%%
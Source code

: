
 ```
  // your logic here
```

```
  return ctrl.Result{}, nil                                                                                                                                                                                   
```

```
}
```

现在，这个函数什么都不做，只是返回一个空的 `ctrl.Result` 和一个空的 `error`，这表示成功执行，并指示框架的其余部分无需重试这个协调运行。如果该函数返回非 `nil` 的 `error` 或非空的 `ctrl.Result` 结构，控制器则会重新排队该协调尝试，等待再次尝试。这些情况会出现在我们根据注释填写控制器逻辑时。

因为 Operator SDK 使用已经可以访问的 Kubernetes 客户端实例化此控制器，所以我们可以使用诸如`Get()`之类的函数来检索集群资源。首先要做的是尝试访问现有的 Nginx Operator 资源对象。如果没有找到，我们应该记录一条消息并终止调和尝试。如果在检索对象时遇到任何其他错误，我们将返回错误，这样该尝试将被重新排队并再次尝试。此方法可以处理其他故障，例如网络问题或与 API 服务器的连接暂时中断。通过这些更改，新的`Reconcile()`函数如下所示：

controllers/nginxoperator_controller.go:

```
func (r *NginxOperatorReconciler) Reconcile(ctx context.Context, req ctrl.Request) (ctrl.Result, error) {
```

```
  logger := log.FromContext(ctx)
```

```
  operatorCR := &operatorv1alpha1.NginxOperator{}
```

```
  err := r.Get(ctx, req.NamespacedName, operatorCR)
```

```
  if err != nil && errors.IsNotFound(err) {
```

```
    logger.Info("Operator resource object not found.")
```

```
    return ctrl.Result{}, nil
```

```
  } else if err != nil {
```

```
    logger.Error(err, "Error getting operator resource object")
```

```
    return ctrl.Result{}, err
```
%%
BRIEF: What lines of the data contain the string "return"? List them.

ANSWER SECTION:
  return ctrl.Result{}, nil                                                                                                                                                                                   
    return ctrl.Result{}, nil
    return ctrl.Result{}, err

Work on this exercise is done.